On August 28, the U.S. Army’s Tank, Automotive & Armaments Command awarded a $4 billion contract to the Oshkosh Corporation to build 23,000 medium-size trucks. The award was an upset win for Oshkosh, which beat commercial truck manufacturer Navistar and incumbent military contractor BAE Systems. BAE has been building the same Army trucks under a program called Family of Medium Tactical Vehicles (FMTV) since 1991. Coming on the heels of a June award for mine-resistant vehicles that the military will use in Afghanistan, the win was especially sweet for Oshkosh, which had been facing possible bankruptcy due to reverses in its construction-vehicle business.

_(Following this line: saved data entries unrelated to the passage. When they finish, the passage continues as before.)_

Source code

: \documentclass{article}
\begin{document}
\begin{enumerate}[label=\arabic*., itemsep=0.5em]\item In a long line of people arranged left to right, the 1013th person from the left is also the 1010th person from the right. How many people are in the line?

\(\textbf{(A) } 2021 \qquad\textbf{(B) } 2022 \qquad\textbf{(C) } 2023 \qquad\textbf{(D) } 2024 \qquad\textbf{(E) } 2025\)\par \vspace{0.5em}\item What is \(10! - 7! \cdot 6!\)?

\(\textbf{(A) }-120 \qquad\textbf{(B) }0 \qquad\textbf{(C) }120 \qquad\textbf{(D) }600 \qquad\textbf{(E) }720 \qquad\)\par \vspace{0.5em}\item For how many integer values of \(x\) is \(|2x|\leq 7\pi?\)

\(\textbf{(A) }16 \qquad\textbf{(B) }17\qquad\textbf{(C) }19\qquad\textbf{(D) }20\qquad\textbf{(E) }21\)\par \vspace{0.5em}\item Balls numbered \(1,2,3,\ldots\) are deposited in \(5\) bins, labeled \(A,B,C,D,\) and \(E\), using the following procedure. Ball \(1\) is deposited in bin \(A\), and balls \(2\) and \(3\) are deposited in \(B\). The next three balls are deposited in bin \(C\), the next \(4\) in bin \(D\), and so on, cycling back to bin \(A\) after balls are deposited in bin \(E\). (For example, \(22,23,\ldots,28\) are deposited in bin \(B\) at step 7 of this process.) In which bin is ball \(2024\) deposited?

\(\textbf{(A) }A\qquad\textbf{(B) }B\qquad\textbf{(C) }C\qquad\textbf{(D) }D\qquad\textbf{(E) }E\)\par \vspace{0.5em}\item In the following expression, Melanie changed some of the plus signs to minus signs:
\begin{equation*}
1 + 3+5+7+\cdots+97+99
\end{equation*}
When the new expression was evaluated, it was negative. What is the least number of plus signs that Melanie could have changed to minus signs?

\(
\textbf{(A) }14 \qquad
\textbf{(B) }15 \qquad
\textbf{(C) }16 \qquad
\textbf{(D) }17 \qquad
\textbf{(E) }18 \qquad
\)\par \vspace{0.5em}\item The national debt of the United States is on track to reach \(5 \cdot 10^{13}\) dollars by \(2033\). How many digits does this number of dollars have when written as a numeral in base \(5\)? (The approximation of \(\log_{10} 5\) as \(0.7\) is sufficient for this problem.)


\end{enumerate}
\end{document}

However, a review of the truck award reveals fundamental mistakes on the part of the Army Command. First, the Army accepted a wildly unrealistic cost estimate from Oshkosh without making any serious attempt to determine whether it was valid. Second, it rated the three offerors as equal in terms of risk and capability, even though BAE Systems was already building the trucks and Oshkosh had stated it was under stress prior to the award. Third, it rated the offerors equal with regard to past performance, when in fact only BAE had directly relevant experience — a key indicator of success in a competition where the winner would have to build trucks to the demanding specifications the incumbent is already meeting.
In combination, these mis-steps nearly guarantee that the protests lodged by the losing teams will be sustained when the Government Accountability Office rules on them later this year. But the truck award raises more far-reaching questions about the competence of Army source selections, because the errors were so egregious. Consider the issue of cost realism, a central concern in acquisition reform. Despite lack of facilities, workforce and relevant experience, Oshkosh bid 30% below what BAE is charging for building the same trucks today. BAE bid below its current asking price too, and but not that low — even though it already has a production process in place. Army personnel accepted the bids at face value without any effort to independently verify them, and in fact made cost the sole determinant of the award.

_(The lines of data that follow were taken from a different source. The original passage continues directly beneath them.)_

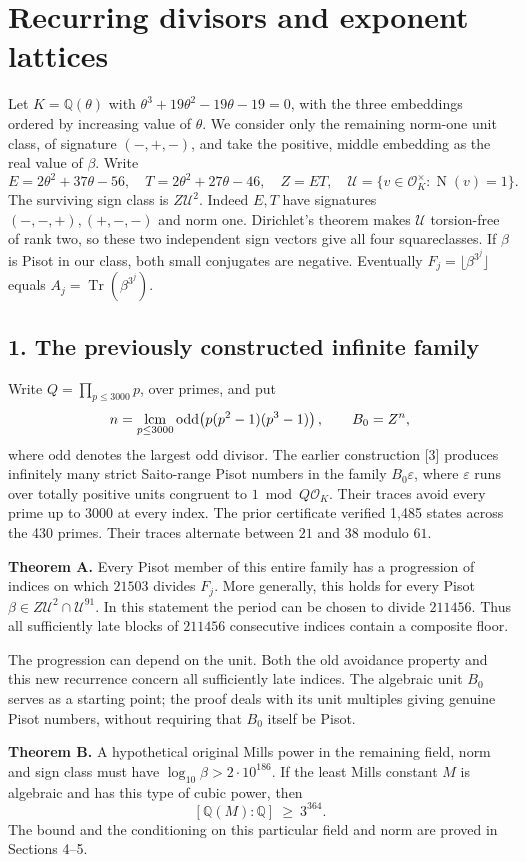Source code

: \documentclass[11pt,a4paper,oneside,openany]{book}
\newcommand{\Q}{\mathbb Q}\newcommand{\C}{\mathbb C}\newcommand{\Z}{\mathbb Z}\newcommand{\F}{\mathbb F}\newcommand{\Tr}{\operatorname{Tr}}\newcommand{\Nm}{\operatorname{N}}\newcommand{\ord}{\operatorname{ord}}\newcommand{\K}{K}\newcommand{\OO}{\mathcal O_K}\newcommand{\unit}{\mathcal U}
\newcommand{\localhead}[1]{\needspace{5\baselineskip}\section*{\color{ink}#1}}
\let\sect\localhead\let\secx\localhead\let\head\localhead
\begin{document}
\chapter{Recurring divisors and exponent lattices}\label{ch:ray}
Let $K=\Q(\theta)$ with $\theta^3+19\theta^2-19\theta-19=0$, with the three embeddings ordered by increasing value of $\theta$. We consider only the remaining norm-one unit class, of signature $(-,+,-)$, and take the positive, middle embedding as the real value of $\beta$. Write
\[
 E=2\theta^2+37\theta-56,\quad T=2\theta^2+27\theta-46,\quad
 Z=ET,\quad \unit=\{v\in\mathcal O_K^\times:\Nm(v)=1\}.
\]
The surviving sign class is $Z\unit^2$. Indeed $E,T$ have signatures $(-,-,+),(+,-,-)$ and norm one. Dirichlet's theorem makes $\unit$ torsion-free of rank two, so these two independent sign vectors give all four squareclasses. If $\beta$ is Pisot in our class, both small conjugates are negative. Eventually $F_j=\lfloor\beta^{3^j}\rfloor$ equals $A_j=\Tr(\beta^{3^j})$.

\sect{1. The previously constructed infinite family}
Write $Q=\prod_{p\le3000}p$, over primes, and put
\[
 n=\mathop{\rm lcm}_{p\le3000}\mathrm{odd}\!\left(p(p^2-1)(p^3-1)\right),
 \qquad  B_0=Z^n ,
\]
where $\mathrm{odd}$ denotes the largest odd divisor. The earlier construction [3] produces infinitely many strict Saito-range Pisot numbers in the family $B_0\varepsilon$, where $\varepsilon$ runs over totally positive units congruent to $1\bmod Q\mathcal O_K$. Their traces avoid every prime up to $3000$ at every index. The prior certificate verified 1,485 states across the 430 primes. Their traces alternate between $21$ and $38$ modulo $61$.

\textbf{Theorem A.} Every Pisot member of this entire family has a progression of indices on which $21503$ divides $F_j$. More generally, this holds for every Pisot $\beta\in Z\unit^2\cap\unit^{91}$. In this statement the period can be chosen to divide $211456$. Thus all sufficiently late blocks of $211456$ consecutive indices contain a composite floor.

The progression can depend on the unit. Both the old avoidance property and this new recurrence concern all sufficiently late indices. The algebraic unit $B_0$ serves as a starting point; the proof deals with its unit multiples giving genuine Pisot numbers, without requiring that $B_0$ itself be Pisot.

\textbf{Theorem B.} A hypothetical original Mills power in the remaining field, norm and sign class must have $\log_{10}\beta>2\cdot10^{186}$. If the least Mills constant $M$ is algebraic and has this type of cubic power, then
\[
                      [\Q(M):\Q]\ \ge\ 3^{364}.
\]
The bound and the conditioning on this particular field and norm are proved in Sections 4--5.
\end{document}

Cost was not supposed to drive the outcome of what was originally billed as a “best value” (as opposed to lowest price) competition. The capabilities and past performance of the offerors were collectively weighted more heavily, since any fool can make a lowball bid. But the Army’s anonymous source-selection authority decided the three teams were equal in all other metrics, leaving cost as the only variable in comparisons. Rating Oshkosh as equal to the incumbent in production capability seems preposterous on its face. Oshkosh will have to build facilities, install tooling, hire workers and secure suppliers that BAE already has in place. In addition, it will have to develop and test an armored cab for its trucks that BAE has already certified, in a fraction of the time that BAE took to validate its design.
And then there is the matter of past performance. BAE has been successfully producing FMTV trucks for nearly two decades. Oshkosh has never produced them. Does that sound like a situation in which the past performance of the offerors should have been rated equal? Obviously, the Army extrapolated experience from other programs to conclude that Oshkosh could match the incumbent. But it ignored a host of factors that would make any such inference suspect — like the fact that Oshkosh’s contract for mine-resistant vehicles takes precedence under law due to its urgency, and therefore will impede efforts to repeat efficiencies seen in earlier programs. What this all adds up to is a procurement disaster in the making, a conclusion GAO analysts should have little difficulty reaching.